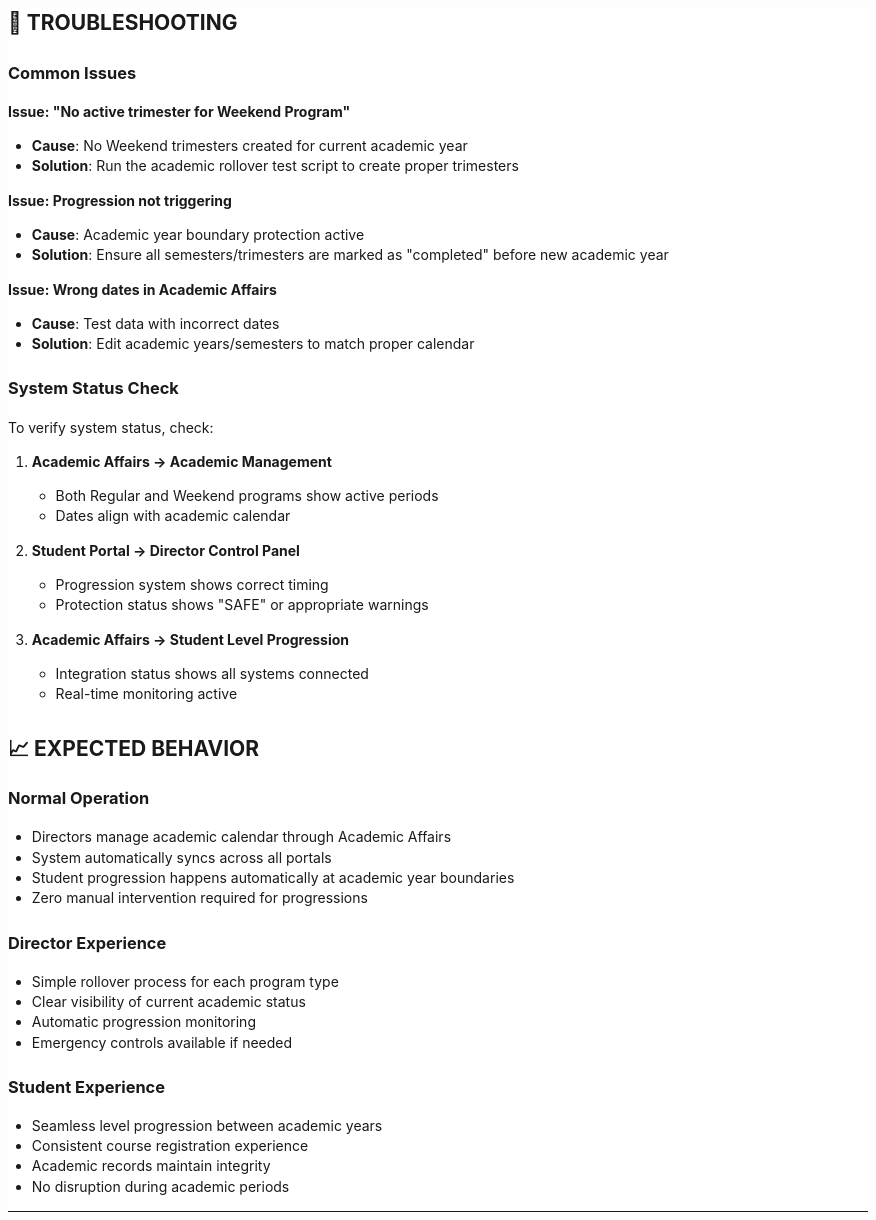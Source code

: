 ## 🔧 **TROUBLESHOOTING**

### **Common Issues**

**Issue: "No active trimester for Weekend Program"**
- **Cause**: No Weekend trimesters created for current academic year
- **Solution**: Run the academic rollover test script to create proper trimesters

**Issue: Progression not triggering**
- **Cause**: Academic year boundary protection active
- **Solution**: Ensure all semesters/trimesters are marked as "completed" before new academic year

**Issue: Wrong dates in Academic Affairs**
- **Cause**: Test data with incorrect dates
- **Solution**: Edit academic years/semesters to match proper calendar

### **System Status Check**

To verify system status, check:

1. **Academic Affairs → Academic Management**
   - Both Regular and Weekend programs show active periods
   - Dates align with academic calendar

2. **Student Portal → Director Control Panel**
   - Progression system shows correct timing
   - Protection status shows "SAFE" or appropriate warnings

3. **Academic Affairs → Student Level Progression**
   - Integration status shows all systems connected
   - Real-time monitoring active

## 📈 **EXPECTED BEHAVIOR**

### **Normal Operation**
- Directors manage academic calendar through Academic Affairs
- System automatically syncs across all portals
- Student progression happens automatically at academic year boundaries
- Zero manual intervention required for progressions

### **Director Experience**
- Simple rollover process for each program type
- Clear visibility of current academic status
- Automatic progression monitoring
- Emergency controls available if needed

### **Student Experience**
- Seamless level progression between academic years
- Consistent course registration experience
- Academic records maintain integrity
- No disruption during academic periods

---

What the task requires »
Working from the data above, extract solely the lines from the one containing "1. **Academic Affairs → Academic Management**" through the one containing "### **Normal Operation**", exactly as they appear, both included.

Answer to the exercise »
1. **Academic Affairs → Academic Management**
   - Both Regular and Weekend programs show active periods
   - Dates align with academic calendar

2. **Student Portal → Director Control Panel**
   - Progression system shows correct timing
   - Protection status shows "SAFE" or appropriate warnings

3. **Academic Affairs → Student Level Progression**
   - Integration status shows all systems connected
   - Real-time monitoring active

## 📈 **EXPECTED BEHAVIOR**

### **Normal Operation**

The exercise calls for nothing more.